"Marijuana use declined in the early 2000s, but subsequently rebounded before leveling in the past couple of years. In 2014 the percentage of youth who used marijuana in the past year among students in 12th, 10th, and 8th grade was 35.1%, 27.3%, and 11.7%, respectively.

"It is important to note that 8th grade students were the first to show the two major shifts in marijuana prevalence — an increase at the start of the 1990s and a decrease by the end of the 1990s. As mentioned above, this suggests that 8th graders may be the most immediately responsive to changing influences in the larger social environment. The lag in the decline in the later grades likely reflects some cohort effects (i.e., lingering effects of changes in use that occurred when the students were in lower grades).

"Levels of annual marijuana use today are considerably lower than the historic highs observed in the late 1970s, when more than half of U.S. 12th graders had used marijuana in the past year. This high point marked the pinnacle of a rise in marijuana use from relatively negligible levels before the 1960s.2

"Important changes in young people’s attitudes and beliefs about marijuana use have occurred over the study period, and these changes can account for much of the long-term decline in use, as well as the increase in use during the 1990s drug relapse. Chapter 8 contains a more thorough discussion of this issue.

"• Figure 5-4a and Table 5-5d provide trends in daily marijuana use. These trends depart somewhat from the typical pattern seen for drug use because, among 12th graders, today’s level of use is actually higher than it was at the end of the 1990s relapse period. Although daily use of marijuana declined somewhat in 2014 as compared to the previous year, the average level since 2010 (i.e., 2011–2014 combined) is the highest recorded in the past two decades. (See Chapter 10 for additional information on the cumulative amount of daily marijuana use among 12th graders. It shows that the proportion using marijuana daily for a month or more at any time in the past is considerably higher than the proportion reporting daily marijuana use during just the past month.) The overall trends follow a similar pattern in 12th, 10th, and 8th grade, and in 2014 prevalence levels of daily marijuana use were 5.8%, 3.4%, and 1.0%, respectively. About one in every 17 twelfth-grade high school students in 2014 was a daily or near-daily marijuana user.

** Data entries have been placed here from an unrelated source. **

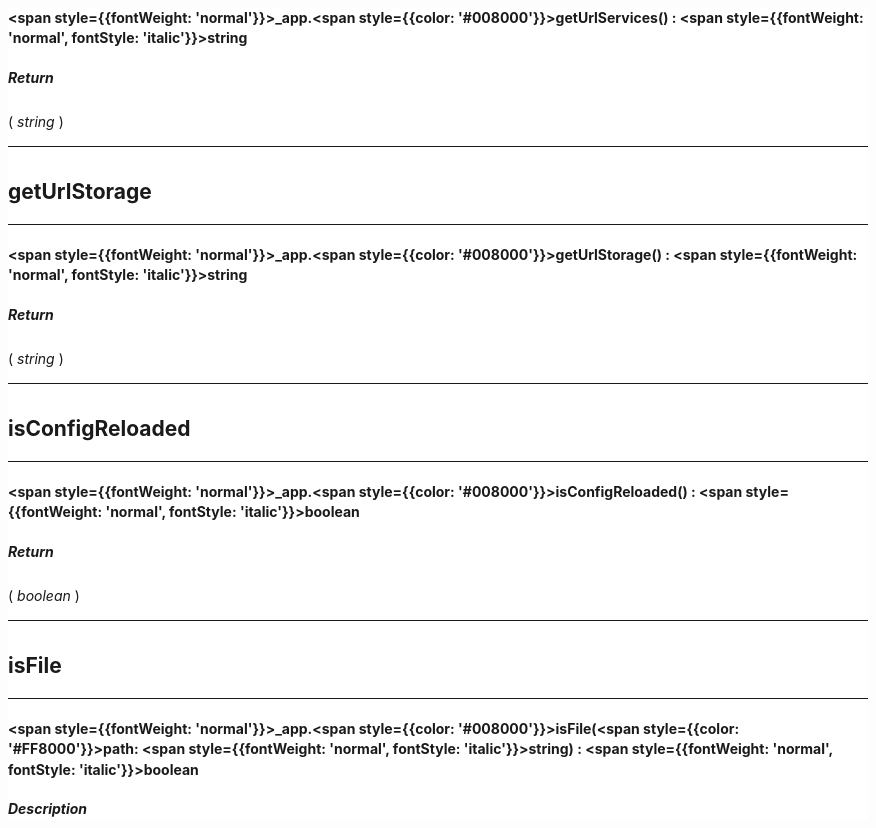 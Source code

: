 #### <span style={{fontWeight: 'normal'}}>_app</span>.<span style={{color: '#008000'}}>getUrlServices</span>() : <span style={{fontWeight: 'normal', fontStyle: 'italic'}}>string</span>
##### Return

( _string_ )


---

## getUrlStorage

---

#### <span style={{fontWeight: 'normal'}}>_app</span>.<span style={{color: '#008000'}}>getUrlStorage</span>() : <span style={{fontWeight: 'normal', fontStyle: 'italic'}}>string</span>
##### Return

( _string_ )


---

## isConfigReloaded

---

#### <span style={{fontWeight: 'normal'}}>_app</span>.<span style={{color: '#008000'}}>isConfigReloaded</span>() : <span style={{fontWeight: 'normal', fontStyle: 'italic'}}>boolean</span>
##### Return

( _boolean_ )


---

## isFile

---

#### <span style={{fontWeight: 'normal'}}>_app</span>.<span style={{color: '#008000'}}>isFile</span>(<span style={{color: '#FF8000'}}>path</span>: <span style={{fontWeight: 'normal', fontStyle: 'italic'}}>string</span>) : <span style={{fontWeight: 'normal', fontStyle: 'italic'}}>boolean</span>
##### Description
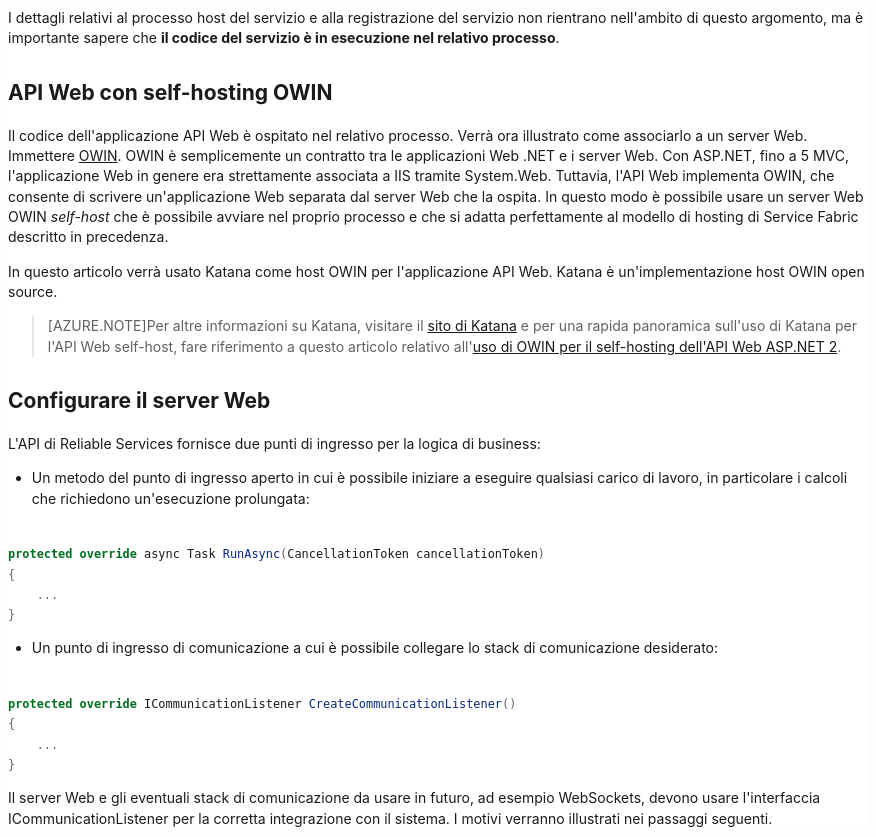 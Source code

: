 I dettagli relativi al processo host del servizio e alla registrazione del servizio non rientrano nell'ambito di questo argomento, ma è importante sapere che **il codice del servizio è in esecuzione nel relativo processo**.

## API Web con self-hosting OWIN

Il codice dell'applicazione API Web è ospitato nel relativo processo. Verrà ora illustrato come associarlo a un server Web. Immettere [OWIN](http://owin.org/). OWIN è semplicemente un contratto tra le applicazioni Web .NET e i server Web. Con ASP.NET, fino a 5 MVC, l'applicazione Web in genere era strettamente associata a IIS tramite System.Web. Tuttavia, l'API Web implementa OWIN, che consente di scrivere un'applicazione Web separata dal server Web che la ospita. In questo modo è possibile usare un server Web OWIN *self-host* che è possibile avviare nel proprio processo e che si adatta perfettamente al modello di hosting di Service Fabric descritto in precedenza.

In questo articolo verrà usato Katana come host OWIN per l'applicazione API Web. Katana è un'implementazione host OWIN open source.

> [AZURE.NOTE]Per altre informazioni su Katana, visitare il [ sito di Katana](http://www.asp.net/aspnet/overview/owin-and-katana/an-overview-of-project-katana) e per una rapida panoramica sull'uso di Katana per l'API Web self-host, fare riferimento a questo articolo relativo all'[uso di OWIN per il self-hosting dell'API Web ASP.NET 2](http://www.asp.net/web-api/overview/hosting-aspnet-web-api/use-owin-to-self-host-web-api).


## Configurare il server Web

L'API di Reliable Services fornisce due punti di ingresso per la logica di business:

 + Un metodo del punto di ingresso aperto in cui è possibile iniziare a eseguire qualsiasi carico di lavoro, in particolare i calcoli che richiedono un'esecuzione prolungata:

```csharp

protected override async Task RunAsync(CancellationToken cancellationToken)
{
    ...
}

```

 + Un punto di ingresso di comunicazione a cui è possibile collegare lo stack di comunicazione desiderato:

```csharp

protected override ICommunicationListener CreateCommunicationListener()
{
    ...
}

```

Il server Web e gli eventuali stack di comunicazione da usare in futuro, ad esempio WebSockets, devono usare l'interfaccia ICommunicationListener per la corretta integrazione con il sistema. I motivi verranno illustrati nei passaggi seguenti.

"Still, the percentage of youth using marijuana on a daily basis today is substantially lower than its peak in the late 1970s, when it reached a high of 10.7% among 12th grade students. As we will discuss in Chapter 8, we think much of the decline from this peak is attributable to a very substantial increase in teens’ concerns about possible adverse effects from regular use and to a growing perception that peers disapproved of marijuana use, particularly regular use. The recent surge in daily marijuana use since 2009 among 12th-grade students tracks with concurrent, decreasing levels of perceived harmfulness and disapproval of regular marijuana use.

"• In 2014 marijuana use showed a one-year, slight decline in lifetime, annual, thirty-day, and daily use in all three grades. This finding is unexpected in light of the positive publicity marijuana has received in recent years prior to the data collection in 2014, with several states allowing medical marijuana use and two states (Colorado and Washington) legalizing recreational use for adults. Further, perceived risk of marijuana use among adolescents has declined in recent years (discussed in more detail in Chapter 8), which also supports an expectation for an increase in marijuana use this year. The study results point to the need for further qualitative and quantitative research to analyze why marijuana use has not increased in the last two or three years as expected."

Source

Miech, R. A., Johnston, L. D., O’Malley, P. M., Bachman, J. G., & Schulenberg, J. E. (June 2015). Monitoring the Future national survey results on drug use, 1975–2014: Volume I, Secondary school students. Ann Arbor: Institute for Social Research, The University of Michigan.